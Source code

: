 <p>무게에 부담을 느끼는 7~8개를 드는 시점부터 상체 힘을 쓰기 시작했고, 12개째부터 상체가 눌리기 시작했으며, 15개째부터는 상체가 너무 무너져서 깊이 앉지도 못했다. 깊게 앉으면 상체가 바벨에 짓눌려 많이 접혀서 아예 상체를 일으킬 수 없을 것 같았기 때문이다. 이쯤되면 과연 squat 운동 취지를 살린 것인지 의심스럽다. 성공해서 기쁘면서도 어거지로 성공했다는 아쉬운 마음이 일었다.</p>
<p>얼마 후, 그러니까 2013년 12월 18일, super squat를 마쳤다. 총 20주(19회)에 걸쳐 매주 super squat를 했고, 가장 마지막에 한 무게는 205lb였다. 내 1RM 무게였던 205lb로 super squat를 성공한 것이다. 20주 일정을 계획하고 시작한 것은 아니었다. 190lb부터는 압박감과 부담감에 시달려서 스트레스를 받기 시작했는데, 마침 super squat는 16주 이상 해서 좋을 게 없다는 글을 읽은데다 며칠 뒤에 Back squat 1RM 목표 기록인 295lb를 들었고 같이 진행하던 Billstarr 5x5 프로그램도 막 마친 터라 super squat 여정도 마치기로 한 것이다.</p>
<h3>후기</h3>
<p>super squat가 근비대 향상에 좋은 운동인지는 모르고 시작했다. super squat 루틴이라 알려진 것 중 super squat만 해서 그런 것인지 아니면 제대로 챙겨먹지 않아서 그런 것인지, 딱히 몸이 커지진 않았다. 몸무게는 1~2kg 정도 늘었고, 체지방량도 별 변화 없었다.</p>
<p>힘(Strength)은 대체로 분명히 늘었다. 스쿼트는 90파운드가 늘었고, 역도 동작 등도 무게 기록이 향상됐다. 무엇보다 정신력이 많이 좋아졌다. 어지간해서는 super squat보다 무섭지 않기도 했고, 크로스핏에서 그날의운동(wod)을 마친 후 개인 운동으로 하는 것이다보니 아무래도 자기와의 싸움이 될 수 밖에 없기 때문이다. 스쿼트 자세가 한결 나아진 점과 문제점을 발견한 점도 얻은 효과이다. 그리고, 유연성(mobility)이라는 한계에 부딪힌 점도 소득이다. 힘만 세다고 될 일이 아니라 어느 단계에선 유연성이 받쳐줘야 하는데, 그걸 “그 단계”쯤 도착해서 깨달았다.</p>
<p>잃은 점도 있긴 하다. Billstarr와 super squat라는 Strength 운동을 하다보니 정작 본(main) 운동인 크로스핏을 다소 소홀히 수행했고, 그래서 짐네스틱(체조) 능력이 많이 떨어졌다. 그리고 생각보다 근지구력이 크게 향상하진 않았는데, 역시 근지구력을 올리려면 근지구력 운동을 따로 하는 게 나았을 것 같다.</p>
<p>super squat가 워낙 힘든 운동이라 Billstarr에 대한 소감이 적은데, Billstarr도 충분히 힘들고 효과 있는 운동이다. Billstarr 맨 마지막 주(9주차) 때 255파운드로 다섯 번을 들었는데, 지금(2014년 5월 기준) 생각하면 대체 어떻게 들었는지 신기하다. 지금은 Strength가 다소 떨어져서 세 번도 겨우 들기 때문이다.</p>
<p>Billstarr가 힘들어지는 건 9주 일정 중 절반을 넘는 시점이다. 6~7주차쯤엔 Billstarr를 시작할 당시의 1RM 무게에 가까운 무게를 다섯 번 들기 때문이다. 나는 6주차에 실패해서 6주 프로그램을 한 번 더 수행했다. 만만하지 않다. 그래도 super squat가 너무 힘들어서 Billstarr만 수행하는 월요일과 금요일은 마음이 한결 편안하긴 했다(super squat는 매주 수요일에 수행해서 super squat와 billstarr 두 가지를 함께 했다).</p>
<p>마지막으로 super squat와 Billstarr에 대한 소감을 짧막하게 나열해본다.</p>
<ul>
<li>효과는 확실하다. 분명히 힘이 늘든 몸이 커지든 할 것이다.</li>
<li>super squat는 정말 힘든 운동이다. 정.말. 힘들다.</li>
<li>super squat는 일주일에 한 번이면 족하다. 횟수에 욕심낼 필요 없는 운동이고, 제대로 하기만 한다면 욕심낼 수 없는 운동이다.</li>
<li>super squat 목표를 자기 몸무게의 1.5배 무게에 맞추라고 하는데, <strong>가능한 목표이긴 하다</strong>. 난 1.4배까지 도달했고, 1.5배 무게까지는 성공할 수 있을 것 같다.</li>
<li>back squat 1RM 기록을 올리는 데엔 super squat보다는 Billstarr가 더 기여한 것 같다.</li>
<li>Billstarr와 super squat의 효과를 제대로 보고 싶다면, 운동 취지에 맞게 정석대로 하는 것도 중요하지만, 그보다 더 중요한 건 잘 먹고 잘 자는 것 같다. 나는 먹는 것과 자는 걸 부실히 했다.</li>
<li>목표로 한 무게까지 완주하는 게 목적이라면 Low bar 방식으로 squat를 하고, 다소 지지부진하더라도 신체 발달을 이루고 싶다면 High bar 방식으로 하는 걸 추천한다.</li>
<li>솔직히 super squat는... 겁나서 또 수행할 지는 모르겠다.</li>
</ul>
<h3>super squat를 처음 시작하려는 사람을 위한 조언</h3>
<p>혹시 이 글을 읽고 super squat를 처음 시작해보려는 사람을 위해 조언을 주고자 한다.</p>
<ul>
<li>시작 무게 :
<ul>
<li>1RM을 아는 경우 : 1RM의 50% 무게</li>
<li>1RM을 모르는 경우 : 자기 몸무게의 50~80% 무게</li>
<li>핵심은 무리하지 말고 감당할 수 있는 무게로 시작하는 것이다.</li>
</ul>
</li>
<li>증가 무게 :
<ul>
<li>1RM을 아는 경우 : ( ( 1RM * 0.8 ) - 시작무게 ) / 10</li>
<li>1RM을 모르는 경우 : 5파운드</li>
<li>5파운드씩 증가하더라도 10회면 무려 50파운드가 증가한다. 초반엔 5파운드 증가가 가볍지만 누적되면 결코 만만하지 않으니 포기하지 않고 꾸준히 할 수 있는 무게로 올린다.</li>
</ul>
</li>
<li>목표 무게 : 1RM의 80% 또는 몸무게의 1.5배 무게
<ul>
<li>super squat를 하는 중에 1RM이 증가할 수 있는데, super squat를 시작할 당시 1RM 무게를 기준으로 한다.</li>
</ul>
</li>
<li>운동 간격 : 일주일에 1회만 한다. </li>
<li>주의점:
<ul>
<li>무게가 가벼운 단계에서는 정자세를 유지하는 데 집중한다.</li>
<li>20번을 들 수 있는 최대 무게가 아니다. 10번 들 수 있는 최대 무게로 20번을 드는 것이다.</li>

* **Exercise details**:
Reproduce every line above that contains the string "Billstarr와".

* **Answer for the task**:
<p>잃은 점도 있긴 하다. Billstarr와 super squat라는 Strength 운동을 하다보니 정작 본(main) 운동인 크로스핏을 다소 소홀히 수행했고, 그래서 짐네스틱(체조) 능력이 많이 떨어졌다. 그리고 생각보다 근지구력이 크게 향상하진 않았는데, 역시 근지구력을 올리려면 근지구력 운동을 따로 하는 게 나았을 것 같다.</p>
<li>Billstarr와 super squat의 효과를 제대로 보고 싶다면, 운동 취지에 맞게 정석대로 하는 것도 중요하지만, 그보다 더 중요한 건 잘 먹고 잘 자는 것 같다. 나는 먹는 것과 자는 걸 부실히 했다.</li>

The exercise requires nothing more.